Votre peinture et notamment vos œuvres de la Donation Granville
Vous définissez-vous comme un artiste appartenant à l’École de Paris ?
L’École de Paris, cela ne veut rien dire ; ce sont les critiques d’art qui, à la suite d’articles, ont utilisé cette appellation. Quel rapprochement peut-on faire entre Utrillo et Picasso, sinon qu’ils habitaient tous les deux à Paris !
Considérez-vous vos tableaux comme abstraits ou figuratifs ? et pourquoi ? Qu’est-ce qui vous a poussé à passer de la figuration vers l’abstraction ? De la même manière, quelles ont été vos motivations pour revenir dans les années 1970 vers la figuration ?

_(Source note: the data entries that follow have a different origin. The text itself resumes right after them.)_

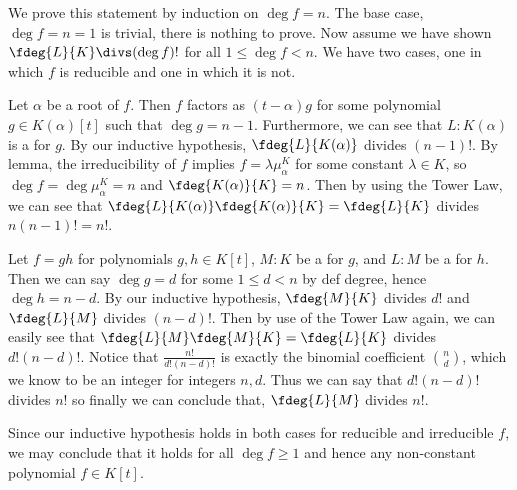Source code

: \documentclass{article}
\begin{document}
\begin{solution}
We prove this statement by induction on $ \deg f = n $.
The base case, $ \deg f = n = 1 $ is trivial, there is nothing to prove.
Now assume we have shown $ \fdeg{L}{K}\divs (\deg f)! $ for all $ 1\leq\deg f<n $.
We have two cases, one in which $ f $ is reducible and one in which it is not.
\begin{subproof}
Let $ \alpha $ be a root of $ f $.
Then $ f $ factors as $ (t-\alpha)g $ for some polynomial $ g\in K(\alpha)[t] $ such that $ \deg g = n-1 $.
Furthermore, we can see that $ L:K(\alpha) $ is a \sfe for $ g $.
By our inductive hypothesis, $ \fdeg{L}{K(\alpha)} $ divides $ (n-1)! $.
By lemma, the irreducibility of $ f $ implies $ f=\lambda\mu_\alpha^{K} $ for some constant $ \lambda\in K $, so $ \deg f = \deg \mu_\alpha^K = n $ and $ \fdeg{K(\alpha)}{K}=n $.
Then by using the Tower Law, we can see that $ \fdeg{L}{K(\alpha)}\fdeg{K(\alpha)}{K} = \fdeg{L}{K}$ divides $ n(n-1)! = n! $.
\end{subproof}
\begin{subproof}
  Let $ f = gh $ for polynomials $ g,h\in K[t] $,  $ M:K $ be a \sfe for $ g $, and $ L:M $ be a \sfe for $ h $.
  Then we can say $ \deg g = d $ for some $ 1\leq d < n $ by def degree, hence $ \deg h = n-d $.
  By our inductive hypothesis, $ \fdeg{M}{K} $ divides $ d! $ and $ \fdeg{L}{M} $ divides $ (n-d)! $.
  Then by use of the Tower Law again, we can easily see that $ \fdeg{L}{M}\fdeg{M}{K} = \fdeg{L}{K} $ divides $ d!(n-d)! $.
  Notice that $ \frac{n!}{d!(n-d)!} $ is exactly the binomial coefficient $ \binom{n}{d} $, which we know to be an integer for integers $ n,d $.
  Thus we can say that $ d!(n-d)! $ divides $ n! $ so finally we can conclude that, $ \fdeg{L}{M} $ divides $ n! $.
\end{subproof}
Since our inductive hypothesis holds in both cases for reducible and irreducible $ f $, we may conclude that it holds for all $ \deg f \geq 1 $ and hence any non-constant polynomial $ f\in K[t] $.
\end{solution}
\end{document}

Abs-trahere en latin (d’où vient le mot latin) signifie : tirer de, tirer du réel. J’ai toujours considéré que j’étais figuratif, mon abstraction est à base de figuration. Je m’intéresse à la structure des choses et à l’ossature et il y a également le symbolisme des couleurs qui ont une signification donnée. En quelque sorte, j’ai fait mes gammes avec la figuration. Très vite, j’ai commencé à faire des peintures abstraites au contact d’Arpad Szenes, j’ai développé mon cheminement dans l’abstraction. La figuration ne me suffisait pas pour exprimer l’essentiel des choses. C’est le non-dit du tableau qui est important (ex : Rembrandt, La fiancée juive). Il y a le visible et il y a le non-dit du tableau. On navigue entre la figuration et l’abstrait, on bascule vers l’un et vers l’autre, en prenant ce qui est le plus signifiant, ce qui entraîne des variations, des mouvements. Ce sont plutôt les élites intellectuelles qui définissent ce qui est abstrait et ce qui est figuratif. À l’époque, il y avait une sorte de guerre entre « figuratifs » et « abstraits ». L’art abstrait avec Georges Mathieu est passé par la publicité (cf, les affiches d’Air France et des villes). C’était alors une démarche caricaturale de la peinture abstraite : trouver l’essentiel en le schématisant.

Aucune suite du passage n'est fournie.